Finding the Perfect Replacement
Leveraging a Spatial Similarity Index to Compare Players Across the Field.
The following summary critically reviews the research paper titled "Spatial similarity index for scouting in football" by Virgilio Gómez-Rubio, Jesús Lagos and Francisco Palmí-Perales. All data, figures, and analysis presented here are drawn from their original work; I do not claim any authorship or ownership of the content. This summary has been written to provide a concise and technically informed synthesis of the paper’s findings, methodologies, and implications, while maintaining fidelity to the authors’ intellectual contributions.
1. Introduction
While player statistics are widely available, spatial data, routinely visualized as heatmaps, remains underutilized in profiling. This data, which reflects a player's positioning on the field, provides implicit cues about their tactical function but is rarely leveraged systematically for similarity analysis.
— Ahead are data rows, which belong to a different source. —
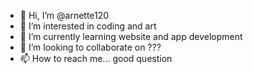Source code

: - 👋 Hi, I’m @arnette120
- 👀 I’m interested in coding and art
- 🌱 I’m currently learning website and app development
- 💞️ I’m looking to collaborate on ???
- 📫 How to reach me... good question

<!---
arnette120/arnette120 is a ✨ special ✨ repository because its `README.md` (this file) appears on your GitHub profile.
You can click the Preview link to take a look at your changes.
--->

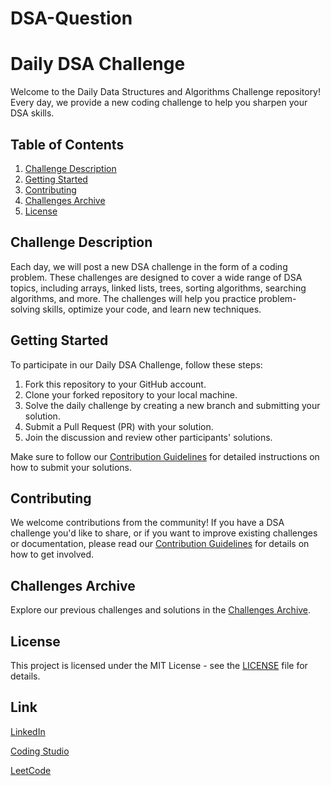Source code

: # DSA-Question

# Daily DSA Challenge

Welcome to the Daily Data Structures and Algorithms Challenge repository! Every day, we provide a new coding challenge to help you sharpen your DSA skills.

## Table of Contents
1. [Challenge Description](#challenge-description)
2. [Getting Started](#getting-started)
3. [Contributing](#contributing)
4. [Challenges Archive](#challenges-archive)
5. [License](#license)

## Challenge Description

Each day, we will post a new DSA challenge in the form of a coding problem. These challenges are designed to cover a wide range of DSA topics, including arrays, linked lists, trees, sorting algorithms, searching algorithms, and more. The challenges will help you practice problem-solving skills, optimize your code, and learn new techniques.

## Getting Started

To participate in our Daily DSA Challenge, follow these steps:

1. Fork this repository to your GitHub account.
2. Clone your forked repository to your local machine.
3. Solve the daily challenge by creating a new branch and submitting your solution.
4. Submit a Pull Request (PR) with your solution.
5. Join the discussion and review other participants' solutions.

Make sure to follow our [Contribution Guidelines](CONTRIBUTING.md) for detailed instructions on how to submit your solutions.

## Contributing

We welcome contributions from the community! If you have a DSA challenge you'd like to share, or if you want to improve existing challenges or documentation, please read our [Contribution Guidelines](CONTRIBUTING.md) for details on how to get involved.

## Challenges Archive

Explore our previous challenges and solutions in the [Challenges Archive](CHALLENGES.md).

## License

This project is licensed under the MIT License - see the [LICENSE](LICENSE) file for details.

## Link

<p><a href="https://www.linkedin.com/in/khushal-bhavsar/">LinkedIn</a></p>
<p><a href="https://www.codingninjas.com/studio/profile/Khushal_41">Coding Studio</a></p>
<p><a href="https://leetcode.com/problemset/all/">LeetCode</a></p>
Football data falls broadly into two categories: eventing and tracking [19, 20]. Event data captures discrete actions like fouls or passes, annotated with player identities and locations, and is predominantly manually recorded. Tracking data, on the other hand, is collected via wearable devices or computer vision systems and can yield continuous positional variables, such as distance covered or movement speed.
The majority of recent studies favor quantitative approaches, particularly those employing machine learning. For example, [21] uses rule-based systems and predictive models to extract and structure inter-player relationships from performance statistics. Similarly, [31] applies multiple machine learning techniques, implemented via the Rminer package, to derive insights into player performance.
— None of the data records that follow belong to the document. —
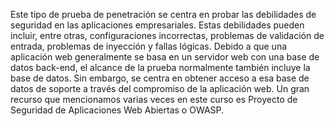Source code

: Este tipo de prueba de penetración se centra en probar las debilidades de seguridad en las aplicaciones empresariales. Estas debilidades pueden incluir, entre otras, configuraciones incorrectas, problemas de validación de entrada, problemas de inyección y fallas lógicas. Debido a que una aplicación web generalmente se basa en un servidor web con una base de datos back-end, el alcance de la prueba normalmente también incluye la base de datos. Sin embargo, se centra en obtener acceso a esa base de datos de soporte a través del compromiso de la aplicación web. Un gran recurso que mencionamos varias veces en este curso es Proyecto de Seguridad de Aplicaciones Web Abiertas o OWASP.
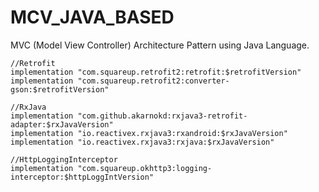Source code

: # MCV_JAVA_BASED
MVC (Model View Controller) Architecture Pattern using Java Language.
    
    //Retrofit
    implementation "com.squareup.retrofit2:retrofit:$retrofitVersion"
    implementation "com.squareup.retrofit2:converter-gson:$retrofitVersion"

    //RxJava
    implementation "com.github.akarnokd:rxjava3-retrofit-adapter:$rxJavaVersion"
    implementation "io.reactivex.rxjava3:rxandroid:$rxJavaVersion"
    implementation "io.reactivex.rxjava3:rxjava:$rxJavaVersion"

    //HttpLoggingInterceptor
    implementation "com.squareup.okhttp3:logging-interceptor:$httpLoggIntVersion"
Beyond prediction, machine learning has been used to quantify a player’s "fit" within a team. In [5], a random forest approach produces a composite “fit” variable, aligning with the broader trend of reducing multi-dimensional performance into composite indicators [23, 24].
Some studies rely on multiple regression models to relate performance variables [27]. Yet, few incorporate positional data directly into model structure. Notable exceptions include [11], which models pass effectiveness through Ridge regression using location, speed, and angle data, though model fit remained limited.
A body of work has emerged around spatial modeling in football. This includes applications of motion models for player and ball positions [7, 18], as well as simpler linear models like ANOVA to capture passing trends [30]. However, most spatial methods stop short of formal spatio-temporal modeling. Instead, they treat coordinates as covariates or compute summary metrics [6, 15].
Advanced spatio-temporal modeling remains rare. One notable exception is [32], which introduces a Transformer-Based Neural Marked Spatio-Temporal Point Process (NTPP) for modeling the timing and type of in-game events. Another is [17], which offers a Bayesian marked point process that estimates event probabilities and simulates match outcomes, enabling inference on expected goal values.
Despite these contributions, "spatial methodologies in football analysis remain scarce," with few studies proposing structured frameworks to analyze spatial player behavior, particularly for scouting purposes.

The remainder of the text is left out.